Abstract	Despite the popularity of adeno-associated virus 2 (AAV2) as a vehicle for gene transfer, its efficacy for liver-directed gene therapy in hemophilia A or B has been suboptimal. Here we evaluated AAV serotypes 2, 5, 7, and 8 in gene therapy of factor VIII (FVIII) deficiency in a hemophilia A mouse model and found that AAV8 was superior to the other 3 serotypes. We expressed canine B domain-deleted FVIII cDNA either in a single vector or in 2 separate AAV vectors containing the heavy- and light-chain cDNAs. We also evaluated AAV8 against AAV2 in intraportal and tail vein injections.
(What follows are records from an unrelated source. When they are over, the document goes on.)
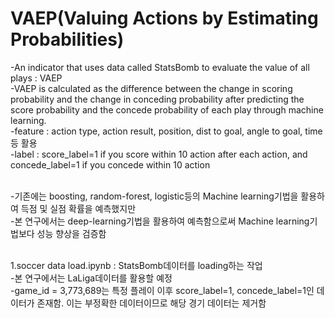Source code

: # VAEP(Valuing Actions by Estimating Probabilities)

-An indicator that uses data called StatsBomb to evaluate the value of all plays : VAEP<br/>
-VAEP is calculated as the difference between the change in scoring probability and the change in conceding probability after predicting the score probability and the concede probability of each play through machine learning.<br/>
-feature : action type, action result, position, dist to goal, angle to goal, time등 활용<br/>
-label : score_label=1 if you score within 10 action after each action, and concede_label=1 if you concede within 10 action <br/><br/>

-기존에는 boosting, random-forest, logistic등의 Machine learning기법을 활용하여 득점 및 실점 확률을 예측했지만<br/>
-본 연구에서는 deep-learning기법을 활용하여 예측함으로써 Machine learning기법보다 성능 향상을 검증함<br/><br/>

1.soccer data load.ipynb : StatsBomb데이터를 loading하는 작업<br/>
-본 연구에서는 LaLiga데이터를 활용할 예정<br/>
-game_id = 3,773,689는 특정 플레이 이후 score_label=1, concede_label=1인 데이터가 존재함. 이는 부정확한 데이터이므로 해당 경기 데이터는 제거함<br/><br/>
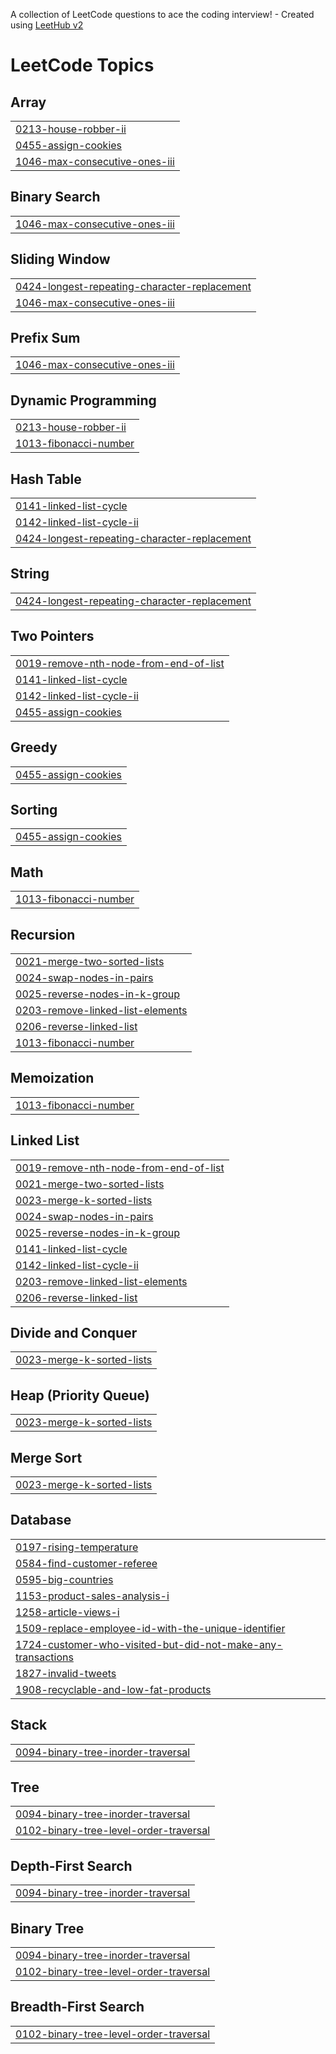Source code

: A collection of LeetCode questions to ace the coding interview! - Created using [LeetHub v2](https://github.com/arunbhardwaj/LeetHub-2.0)
<!---LeetCode Topics Start-->
# LeetCode Topics
## Array
|  |
| ------- |
| [0213-house-robber-ii](https://github.com/Akul-Kaushal/_leet_code_/tree/master/0213-house-robber-ii) |
| [0455-assign-cookies](https://github.com/Akul-Kaushal/_leet_code_/tree/master/0455-assign-cookies) |
| [1046-max-consecutive-ones-iii](https://github.com/Akul-Kaushal/_leet_code_/tree/master/1046-max-consecutive-ones-iii) |
## Binary Search
|  |
| ------- |
| [1046-max-consecutive-ones-iii](https://github.com/Akul-Kaushal/_leet_code_/tree/master/1046-max-consecutive-ones-iii) |
## Sliding Window
|  |
| ------- |
| [0424-longest-repeating-character-replacement](https://github.com/Akul-Kaushal/_leet_code_/tree/master/0424-longest-repeating-character-replacement) |
| [1046-max-consecutive-ones-iii](https://github.com/Akul-Kaushal/_leet_code_/tree/master/1046-max-consecutive-ones-iii) |
## Prefix Sum
|  |
| ------- |
| [1046-max-consecutive-ones-iii](https://github.com/Akul-Kaushal/_leet_code_/tree/master/1046-max-consecutive-ones-iii) |
## Dynamic Programming
|  |
| ------- |
| [0213-house-robber-ii](https://github.com/Akul-Kaushal/_leet_code_/tree/master/0213-house-robber-ii) |
| [1013-fibonacci-number](https://github.com/Akul-Kaushal/_leet_code_/tree/master/1013-fibonacci-number) |
## Hash Table
|  |
| ------- |
| [0141-linked-list-cycle](https://github.com/Akul-Kaushal/_leet_code_/tree/master/0141-linked-list-cycle) |
| [0142-linked-list-cycle-ii](https://github.com/Akul-Kaushal/_leet_code_/tree/master/0142-linked-list-cycle-ii) |
| [0424-longest-repeating-character-replacement](https://github.com/Akul-Kaushal/_leet_code_/tree/master/0424-longest-repeating-character-replacement) |
## String
|  |
| ------- |
| [0424-longest-repeating-character-replacement](https://github.com/Akul-Kaushal/_leet_code_/tree/master/0424-longest-repeating-character-replacement) |
## Two Pointers
|  |
| ------- |
| [0019-remove-nth-node-from-end-of-list](https://github.com/Akul-Kaushal/_leet_code_/tree/master/0019-remove-nth-node-from-end-of-list) |
| [0141-linked-list-cycle](https://github.com/Akul-Kaushal/_leet_code_/tree/master/0141-linked-list-cycle) |
| [0142-linked-list-cycle-ii](https://github.com/Akul-Kaushal/_leet_code_/tree/master/0142-linked-list-cycle-ii) |
| [0455-assign-cookies](https://github.com/Akul-Kaushal/_leet_code_/tree/master/0455-assign-cookies) |
## Greedy
|  |
| ------- |
| [0455-assign-cookies](https://github.com/Akul-Kaushal/_leet_code_/tree/master/0455-assign-cookies) |
## Sorting
|  |
| ------- |
| [0455-assign-cookies](https://github.com/Akul-Kaushal/_leet_code_/tree/master/0455-assign-cookies) |
## Math
|  |
| ------- |
| [1013-fibonacci-number](https://github.com/Akul-Kaushal/_leet_code_/tree/master/1013-fibonacci-number) |
## Recursion
|  |
| ------- |
| [0021-merge-two-sorted-lists](https://github.com/Akul-Kaushal/_leet_code_/tree/master/0021-merge-two-sorted-lists) |
| [0024-swap-nodes-in-pairs](https://github.com/Akul-Kaushal/_leet_code_/tree/master/0024-swap-nodes-in-pairs) |
| [0025-reverse-nodes-in-k-group](https://github.com/Akul-Kaushal/_leet_code_/tree/master/0025-reverse-nodes-in-k-group) |
| [0203-remove-linked-list-elements](https://github.com/Akul-Kaushal/_leet_code_/tree/master/0203-remove-linked-list-elements) |
| [0206-reverse-linked-list](https://github.com/Akul-Kaushal/_leet_code_/tree/master/0206-reverse-linked-list) |
| [1013-fibonacci-number](https://github.com/Akul-Kaushal/_leet_code_/tree/master/1013-fibonacci-number) |
## Memoization
|  |
| ------- |
| [1013-fibonacci-number](https://github.com/Akul-Kaushal/_leet_code_/tree/master/1013-fibonacci-number) |
## Linked List
|  |
| ------- |
| [0019-remove-nth-node-from-end-of-list](https://github.com/Akul-Kaushal/_leet_code_/tree/master/0019-remove-nth-node-from-end-of-list) |
| [0021-merge-two-sorted-lists](https://github.com/Akul-Kaushal/_leet_code_/tree/master/0021-merge-two-sorted-lists) |
| [0023-merge-k-sorted-lists](https://github.com/Akul-Kaushal/_leet_code_/tree/master/0023-merge-k-sorted-lists) |
| [0024-swap-nodes-in-pairs](https://github.com/Akul-Kaushal/_leet_code_/tree/master/0024-swap-nodes-in-pairs) |
| [0025-reverse-nodes-in-k-group](https://github.com/Akul-Kaushal/_leet_code_/tree/master/0025-reverse-nodes-in-k-group) |
| [0141-linked-list-cycle](https://github.com/Akul-Kaushal/_leet_code_/tree/master/0141-linked-list-cycle) |
| [0142-linked-list-cycle-ii](https://github.com/Akul-Kaushal/_leet_code_/tree/master/0142-linked-list-cycle-ii) |
| [0203-remove-linked-list-elements](https://github.com/Akul-Kaushal/_leet_code_/tree/master/0203-remove-linked-list-elements) |
| [0206-reverse-linked-list](https://github.com/Akul-Kaushal/_leet_code_/tree/master/0206-reverse-linked-list) |
## Divide and Conquer
|  |
| ------- |
| [0023-merge-k-sorted-lists](https://github.com/Akul-Kaushal/_leet_code_/tree/master/0023-merge-k-sorted-lists) |
## Heap (Priority Queue)
|  |
| ------- |
| [0023-merge-k-sorted-lists](https://github.com/Akul-Kaushal/_leet_code_/tree/master/0023-merge-k-sorted-lists) |
## Merge Sort
|  |
| ------- |
| [0023-merge-k-sorted-lists](https://github.com/Akul-Kaushal/_leet_code_/tree/master/0023-merge-k-sorted-lists) |
## Database
|  |
| ------- |
| [0197-rising-temperature](https://github.com/Akul-Kaushal/_leet_code_/tree/master/0197-rising-temperature) |
| [0584-find-customer-referee](https://github.com/Akul-Kaushal/_leet_code_/tree/master/0584-find-customer-referee) |
| [0595-big-countries](https://github.com/Akul-Kaushal/_leet_code_/tree/master/0595-big-countries) |
| [1153-product-sales-analysis-i](https://github.com/Akul-Kaushal/_leet_code_/tree/master/1153-product-sales-analysis-i) |
| [1258-article-views-i](https://github.com/Akul-Kaushal/_leet_code_/tree/master/1258-article-views-i) |
| [1509-replace-employee-id-with-the-unique-identifier](https://github.com/Akul-Kaushal/_leet_code_/tree/master/1509-replace-employee-id-with-the-unique-identifier) |
| [1724-customer-who-visited-but-did-not-make-any-transactions](https://github.com/Akul-Kaushal/_leet_code_/tree/master/1724-customer-who-visited-but-did-not-make-any-transactions) |
| [1827-invalid-tweets](https://github.com/Akul-Kaushal/_leet_code_/tree/master/1827-invalid-tweets) |
| [1908-recyclable-and-low-fat-products](https://github.com/Akul-Kaushal/_leet_code_/tree/master/1908-recyclable-and-low-fat-products) |
## Stack
|  |
| ------- |
| [0094-binary-tree-inorder-traversal](https://github.com/Akul-Kaushal/_leet_code_/tree/master/0094-binary-tree-inorder-traversal) |
## Tree
|  |
| ------- |
| [0094-binary-tree-inorder-traversal](https://github.com/Akul-Kaushal/_leet_code_/tree/master/0094-binary-tree-inorder-traversal) |
| [0102-binary-tree-level-order-traversal](https://github.com/Akul-Kaushal/_leet_code_/tree/master/0102-binary-tree-level-order-traversal) |
## Depth-First Search
|  |
| ------- |
| [0094-binary-tree-inorder-traversal](https://github.com/Akul-Kaushal/_leet_code_/tree/master/0094-binary-tree-inorder-traversal) |
## Binary Tree
|  |
| ------- |
| [0094-binary-tree-inorder-traversal](https://github.com/Akul-Kaushal/_leet_code_/tree/master/0094-binary-tree-inorder-traversal) |
| [0102-binary-tree-level-order-traversal](https://github.com/Akul-Kaushal/_leet_code_/tree/master/0102-binary-tree-level-order-traversal) |
## Breadth-First Search
|  |
| ------- |
| [0102-binary-tree-level-order-traversal](https://github.com/Akul-Kaushal/_leet_code_/tree/master/0102-binary-tree-level-order-traversal) |
<!---LeetCode Topics End-->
AAV8 gave 100% correction of plasma FVIII activity irrespective of the vector type or route of administration.
Authors	Rita Sarkar, Renee Tetreault, Guangping Gao, Lili Wang, Peter Bell, Randy Chandler, James M Wilson, Haig H Kazazian Jr
Journal	Blood (Blood) Vol. 103 Issue 4 Pg. 1253-60 (Feb 15 2004) ISSN: 0006-4971 [Print] United States
PMID	14551134 (Publication Type: Journal Article, Research Support, Non-U.S. Gov't, Research Support, U.S. Gov't, P.H.S.)
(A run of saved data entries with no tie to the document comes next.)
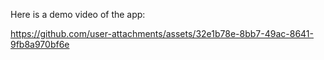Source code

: Here is a demo video of the app:


https://github.com/user-attachments/assets/32e1b78e-8bb7-49ac-8641-9fb8a970bf6e

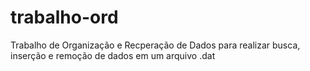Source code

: # trabalho-ord
Trabalho de Organização e Recperação de Dados para realizar busca, inserção e remoção de dados em um arquivo .dat
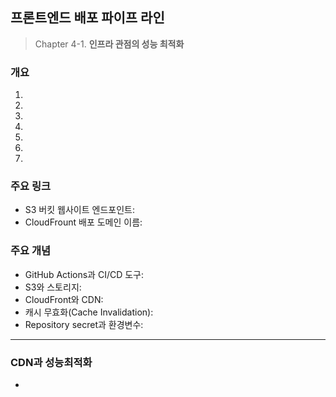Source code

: ## 프론트엔드 배포 파이프 라인

> Chapter 4-1. **인프라 관점의 성능 최적화**

### 개요

1.
2.
3.
4.
5.
6.
7.

### 주요 링크

- S3 버킷 웹사이트 엔드포인트:
- CloudFrount 배포 도메인 이름:

### 주요 개념

- GitHub Actions과 CI/CD 도구:
- S3와 스토리지:
- CloudFront와 CDN:
- 캐시 무효화(Cache Invalidation):
- Repository secret과 환경변수:

---

### CDN과 성능최적화

-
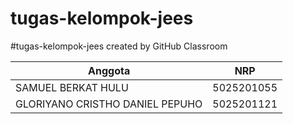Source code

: # tugas-kelompok-jees
#tugas-kelompok-jees created by GitHub Classroom

| Anggota                        | NRP         |
| ------------------------------ | ------------|
| SAMUEL BERKAT HULU             | 5025201055  |
|GLORIYANO CRISTHO DANIEL PEPUHO | 5025201121  | 
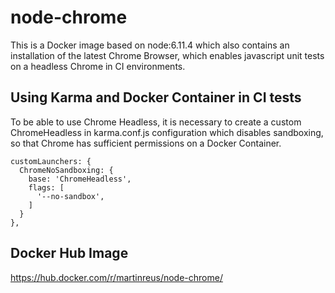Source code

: # node-chrome

This is a Docker image based on node:6.11.4 which also contains an installation of the latest Chrome Browser, which enables javascript unit tests on a headless Chrome in CI environments.

## Using Karma and Docker Container in CI tests
To be able to use Chrome Headless, it is necessary to create a custom ChromeHeadless in karma.conf.js configuration which disables sandboxing, so that Chrome has sufficient permissions on a Docker Container.

    customLaunchers: {
      ChromeNoSandboxing: {
        base: 'ChromeHeadless',
        flags: [
          '--no-sandbox',
        ]
      }
    },

## Docker Hub Image
https://hub.docker.com/r/martinreus/node-chrome/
Chemical References	DNA, Recombinant Factor VIII
Topics	Adenoviridae (classification, genetics) Animals Blotting, Southern DNA, Recombinant (pharmacokinetics) Dogs Factor VIII (genetics) Female Genetic Therapy (methods) Genetic Vectors Hemophilia A (genetics, therapy) Liver Male Mice Mice, Mutant Strains Portal Vein Tail (blood supply)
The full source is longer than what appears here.